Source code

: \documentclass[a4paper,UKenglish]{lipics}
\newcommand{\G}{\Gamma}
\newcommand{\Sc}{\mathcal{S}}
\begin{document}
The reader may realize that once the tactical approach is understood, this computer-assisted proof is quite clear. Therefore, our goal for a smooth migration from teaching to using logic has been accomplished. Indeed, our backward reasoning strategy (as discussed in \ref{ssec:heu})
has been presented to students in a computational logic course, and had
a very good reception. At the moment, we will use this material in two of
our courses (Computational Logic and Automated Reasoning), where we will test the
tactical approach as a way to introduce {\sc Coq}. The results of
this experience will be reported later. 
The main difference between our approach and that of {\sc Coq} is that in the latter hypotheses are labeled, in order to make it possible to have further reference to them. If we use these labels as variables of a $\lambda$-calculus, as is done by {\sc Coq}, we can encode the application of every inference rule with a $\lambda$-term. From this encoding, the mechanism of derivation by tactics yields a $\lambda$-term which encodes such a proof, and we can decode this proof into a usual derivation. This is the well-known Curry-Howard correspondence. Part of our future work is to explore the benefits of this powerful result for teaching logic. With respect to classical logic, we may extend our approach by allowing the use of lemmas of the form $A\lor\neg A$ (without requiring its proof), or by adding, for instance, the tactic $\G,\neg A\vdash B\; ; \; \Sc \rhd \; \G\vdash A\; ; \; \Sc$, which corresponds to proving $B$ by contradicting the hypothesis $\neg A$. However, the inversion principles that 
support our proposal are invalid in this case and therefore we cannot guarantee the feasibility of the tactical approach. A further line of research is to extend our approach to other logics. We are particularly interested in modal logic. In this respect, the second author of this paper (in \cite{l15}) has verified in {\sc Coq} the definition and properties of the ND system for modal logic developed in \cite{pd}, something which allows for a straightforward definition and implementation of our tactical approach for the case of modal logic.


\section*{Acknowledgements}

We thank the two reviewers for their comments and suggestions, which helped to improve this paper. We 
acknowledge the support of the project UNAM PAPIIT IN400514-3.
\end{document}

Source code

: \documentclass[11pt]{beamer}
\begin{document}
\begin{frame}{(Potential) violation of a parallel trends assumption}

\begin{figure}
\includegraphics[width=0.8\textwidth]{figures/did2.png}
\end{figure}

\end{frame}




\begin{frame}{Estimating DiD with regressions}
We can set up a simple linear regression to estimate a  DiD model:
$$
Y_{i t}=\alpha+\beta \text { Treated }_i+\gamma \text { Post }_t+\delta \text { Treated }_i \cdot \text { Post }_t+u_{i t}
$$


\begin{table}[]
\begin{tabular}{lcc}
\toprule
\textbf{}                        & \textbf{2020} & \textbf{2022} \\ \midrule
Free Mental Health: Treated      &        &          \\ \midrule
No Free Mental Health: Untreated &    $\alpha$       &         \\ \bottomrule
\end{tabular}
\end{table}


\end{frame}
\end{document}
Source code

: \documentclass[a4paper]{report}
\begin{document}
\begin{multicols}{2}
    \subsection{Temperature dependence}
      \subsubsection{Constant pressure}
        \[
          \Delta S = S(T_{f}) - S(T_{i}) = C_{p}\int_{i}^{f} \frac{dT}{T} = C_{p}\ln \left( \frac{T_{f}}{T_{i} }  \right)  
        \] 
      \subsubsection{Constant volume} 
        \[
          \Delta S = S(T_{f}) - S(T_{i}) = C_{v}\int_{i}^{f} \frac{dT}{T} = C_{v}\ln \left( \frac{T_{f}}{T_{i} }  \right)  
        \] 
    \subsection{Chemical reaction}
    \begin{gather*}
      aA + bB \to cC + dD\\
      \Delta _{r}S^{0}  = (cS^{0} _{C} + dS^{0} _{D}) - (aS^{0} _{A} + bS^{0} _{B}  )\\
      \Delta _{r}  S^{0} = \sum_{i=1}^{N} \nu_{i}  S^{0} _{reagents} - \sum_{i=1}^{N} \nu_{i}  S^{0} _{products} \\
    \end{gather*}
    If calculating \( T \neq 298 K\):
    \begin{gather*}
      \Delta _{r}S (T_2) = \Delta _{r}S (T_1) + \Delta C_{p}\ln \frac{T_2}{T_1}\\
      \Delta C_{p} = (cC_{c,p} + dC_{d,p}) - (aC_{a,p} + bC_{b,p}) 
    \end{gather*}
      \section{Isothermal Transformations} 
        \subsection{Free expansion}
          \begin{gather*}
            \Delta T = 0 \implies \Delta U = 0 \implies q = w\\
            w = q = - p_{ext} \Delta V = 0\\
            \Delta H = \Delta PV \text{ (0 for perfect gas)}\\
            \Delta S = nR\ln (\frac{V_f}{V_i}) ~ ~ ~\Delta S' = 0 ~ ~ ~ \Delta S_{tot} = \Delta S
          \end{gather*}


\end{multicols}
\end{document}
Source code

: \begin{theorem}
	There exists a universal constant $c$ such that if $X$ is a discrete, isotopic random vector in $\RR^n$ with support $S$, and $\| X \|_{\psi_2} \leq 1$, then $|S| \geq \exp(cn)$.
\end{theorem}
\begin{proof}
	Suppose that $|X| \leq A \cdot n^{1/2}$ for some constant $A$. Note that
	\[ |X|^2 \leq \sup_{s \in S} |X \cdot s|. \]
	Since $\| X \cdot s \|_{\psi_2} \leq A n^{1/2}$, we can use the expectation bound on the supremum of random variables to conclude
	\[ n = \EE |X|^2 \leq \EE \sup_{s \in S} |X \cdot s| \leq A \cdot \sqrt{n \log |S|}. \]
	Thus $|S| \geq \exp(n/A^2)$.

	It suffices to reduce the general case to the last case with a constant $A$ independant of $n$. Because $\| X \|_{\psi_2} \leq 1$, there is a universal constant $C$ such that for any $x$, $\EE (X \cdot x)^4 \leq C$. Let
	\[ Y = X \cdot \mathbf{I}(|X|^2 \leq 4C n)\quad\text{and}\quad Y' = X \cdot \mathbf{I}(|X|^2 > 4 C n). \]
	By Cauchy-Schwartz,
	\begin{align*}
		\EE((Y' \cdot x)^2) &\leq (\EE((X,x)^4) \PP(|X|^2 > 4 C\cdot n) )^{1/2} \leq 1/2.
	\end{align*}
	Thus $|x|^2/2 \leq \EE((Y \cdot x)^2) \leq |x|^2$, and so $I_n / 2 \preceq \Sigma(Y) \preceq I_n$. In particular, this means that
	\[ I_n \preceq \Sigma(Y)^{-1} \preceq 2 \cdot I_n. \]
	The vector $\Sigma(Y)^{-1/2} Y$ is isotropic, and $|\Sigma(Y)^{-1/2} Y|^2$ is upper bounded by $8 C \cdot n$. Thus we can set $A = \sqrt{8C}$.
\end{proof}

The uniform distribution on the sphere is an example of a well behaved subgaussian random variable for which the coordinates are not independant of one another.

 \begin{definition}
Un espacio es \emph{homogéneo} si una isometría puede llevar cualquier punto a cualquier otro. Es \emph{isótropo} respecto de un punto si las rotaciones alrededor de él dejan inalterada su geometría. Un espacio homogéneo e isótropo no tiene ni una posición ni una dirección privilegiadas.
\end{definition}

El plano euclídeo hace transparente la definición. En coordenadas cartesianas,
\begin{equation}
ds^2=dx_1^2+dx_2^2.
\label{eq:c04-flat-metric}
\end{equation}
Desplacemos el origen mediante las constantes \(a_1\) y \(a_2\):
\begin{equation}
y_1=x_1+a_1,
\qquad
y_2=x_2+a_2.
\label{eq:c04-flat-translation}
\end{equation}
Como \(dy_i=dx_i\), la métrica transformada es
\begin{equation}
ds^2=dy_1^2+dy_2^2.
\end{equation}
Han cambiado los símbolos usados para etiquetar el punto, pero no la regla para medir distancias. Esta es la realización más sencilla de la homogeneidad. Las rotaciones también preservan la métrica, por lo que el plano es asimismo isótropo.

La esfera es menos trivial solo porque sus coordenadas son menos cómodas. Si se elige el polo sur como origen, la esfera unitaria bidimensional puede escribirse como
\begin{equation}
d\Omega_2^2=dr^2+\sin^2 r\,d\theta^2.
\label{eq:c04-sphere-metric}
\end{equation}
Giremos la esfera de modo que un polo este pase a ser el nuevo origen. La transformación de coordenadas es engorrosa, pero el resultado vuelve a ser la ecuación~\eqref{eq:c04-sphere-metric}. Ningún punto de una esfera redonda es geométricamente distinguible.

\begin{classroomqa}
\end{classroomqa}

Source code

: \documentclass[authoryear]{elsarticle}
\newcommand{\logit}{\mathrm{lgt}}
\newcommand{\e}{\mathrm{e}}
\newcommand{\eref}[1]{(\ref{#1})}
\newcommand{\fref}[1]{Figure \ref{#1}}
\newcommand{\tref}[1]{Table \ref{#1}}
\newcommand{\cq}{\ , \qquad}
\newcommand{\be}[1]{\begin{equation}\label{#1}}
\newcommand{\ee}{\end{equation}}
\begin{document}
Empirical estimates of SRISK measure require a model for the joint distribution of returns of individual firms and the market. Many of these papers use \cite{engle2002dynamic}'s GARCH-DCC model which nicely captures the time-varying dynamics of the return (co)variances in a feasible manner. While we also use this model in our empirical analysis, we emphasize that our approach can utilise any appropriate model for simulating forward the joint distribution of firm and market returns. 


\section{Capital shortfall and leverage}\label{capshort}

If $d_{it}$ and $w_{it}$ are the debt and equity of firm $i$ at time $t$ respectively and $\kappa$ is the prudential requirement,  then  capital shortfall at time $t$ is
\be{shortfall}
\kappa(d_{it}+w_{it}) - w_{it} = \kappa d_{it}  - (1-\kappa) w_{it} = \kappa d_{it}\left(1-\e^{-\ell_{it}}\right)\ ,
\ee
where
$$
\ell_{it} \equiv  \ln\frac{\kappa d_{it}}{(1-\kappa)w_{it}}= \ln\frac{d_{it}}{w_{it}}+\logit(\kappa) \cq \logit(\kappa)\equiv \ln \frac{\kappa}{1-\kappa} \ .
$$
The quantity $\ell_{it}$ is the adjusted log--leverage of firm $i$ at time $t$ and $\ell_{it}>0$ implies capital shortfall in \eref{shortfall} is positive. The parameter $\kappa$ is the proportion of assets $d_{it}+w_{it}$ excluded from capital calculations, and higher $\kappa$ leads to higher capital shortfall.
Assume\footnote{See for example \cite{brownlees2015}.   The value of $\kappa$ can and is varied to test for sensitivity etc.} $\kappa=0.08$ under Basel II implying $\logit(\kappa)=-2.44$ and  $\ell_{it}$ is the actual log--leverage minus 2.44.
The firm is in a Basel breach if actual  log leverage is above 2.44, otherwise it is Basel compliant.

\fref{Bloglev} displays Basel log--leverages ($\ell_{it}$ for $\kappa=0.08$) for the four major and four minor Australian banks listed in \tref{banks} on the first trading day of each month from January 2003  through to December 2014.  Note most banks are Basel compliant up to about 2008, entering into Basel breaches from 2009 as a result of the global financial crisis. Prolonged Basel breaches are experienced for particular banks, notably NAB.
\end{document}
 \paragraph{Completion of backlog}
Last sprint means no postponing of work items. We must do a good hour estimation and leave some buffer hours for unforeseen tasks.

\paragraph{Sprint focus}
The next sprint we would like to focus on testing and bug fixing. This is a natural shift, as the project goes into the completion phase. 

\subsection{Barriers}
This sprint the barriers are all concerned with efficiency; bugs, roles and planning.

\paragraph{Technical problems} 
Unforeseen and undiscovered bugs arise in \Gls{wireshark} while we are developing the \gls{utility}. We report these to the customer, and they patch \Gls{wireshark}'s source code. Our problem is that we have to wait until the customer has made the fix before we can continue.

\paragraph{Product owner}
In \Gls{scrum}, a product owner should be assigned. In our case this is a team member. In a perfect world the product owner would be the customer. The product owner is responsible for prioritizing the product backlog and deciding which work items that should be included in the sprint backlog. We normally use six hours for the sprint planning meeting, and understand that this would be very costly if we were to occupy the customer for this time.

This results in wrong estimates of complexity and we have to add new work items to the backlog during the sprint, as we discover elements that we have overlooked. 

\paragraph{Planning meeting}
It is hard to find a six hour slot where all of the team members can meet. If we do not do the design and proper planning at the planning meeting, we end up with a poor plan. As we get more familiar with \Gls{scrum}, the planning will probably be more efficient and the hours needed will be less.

EXERCISE PROMPT:
Start with the first line. Please copy exactly each line of the listing through the one with "this experience will be reported later.", including it.

TASK RESPONSE:
Source code

: \documentclass[a4paper,UKenglish]{lipics}
\newcommand{\G}{\Gamma}
\newcommand{\Sc}{\mathcal{S}}
\begin{document}
The reader may realize that once the tactical approach is understood, this computer-assisted proof is quite clear. Therefore, our goal for a smooth migration from teaching to using logic has been accomplished. Indeed, our backward reasoning strategy (as discussed in \ref{ssec:heu})
has been presented to students in a computational logic course, and had
a very good reception. At the moment, we will use this material in two of
our courses (Computational Logic and Automated Reasoning), where we will test the
tactical approach as a way to introduce {\sc Coq}. The results of
this experience will be reported later. 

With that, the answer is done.